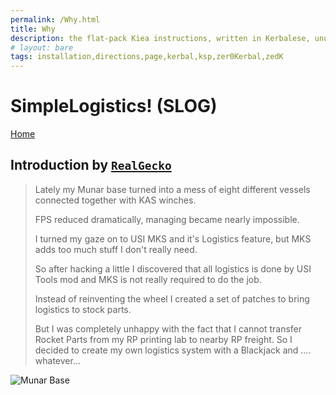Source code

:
 ```yaml
---
permalink: /Why.html
title: Why
description: the flat-pack Kiea instructions, written in Kerbalese, unusally present
# layout: bare
tags: installation,directions,page,kerbal,ksp,zer0Kerbal,zedK
---
```


<!-- Why.md v1.1.0.0
SimpleLogistics! (SLOG)
created: 01 Oct 2019
updated: 02 Mar 2022 -->

# SimpleLogistics! (SLOG)

[Home](/index.md)

## Introduction by [`RealGecko`][realgecko]

> Lately my Munar base turned into a mess of eight different vessels connected together with KAS winches.
>
> FPS reduced dramatically, managing became nearly impossible.
>
> I turned my gaze on to USI MKS and it's Logistics feature, but MKS adds too much stuff I don't really need.
>
> So after hacking a little I discovered that all logistics is done by USI Tools mod and MKS is not really required to do the job.
>
> Instead of reinventing the wheel I created a set of patches to bring logistics to stock parts.
>
> But I was completely unhappy with the fact that I cannot transfer Rocket Parts from my RP printing lab to nearby RP freight. So I decided to create my own logistics system with a Blackjack and .... whatever...

![Munar Base](https://i.imgur.com/PA05bBw.png)

[RealGecko]: https://forum.kerbalspaceprogram.com/index.php?/profile/162682-*/ "realgecko"

<!-- this file CC BY-NC-ND 3.0 Unported by zer0Kerbal -->
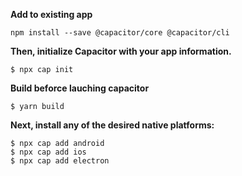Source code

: **Add to existing app**
```shell script
npm install --save @capacitor/core @capacitor/cli
```
**Then, initialize Capacitor with your app information.**
```shell script
$ npx cap init
```
**Build beforce lauching capacitor**
```shell script
$ yarn build
```
**Next, install any of the desired native platforms:**
```shell script
$ npx cap add android
$ npx cap add ios
$ npx cap add electron
```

_ _ _ _ _ _ _

Task prompt
How many of the lines above hold the word "realgecko"? Answer with only the number.

Result for this exercise
2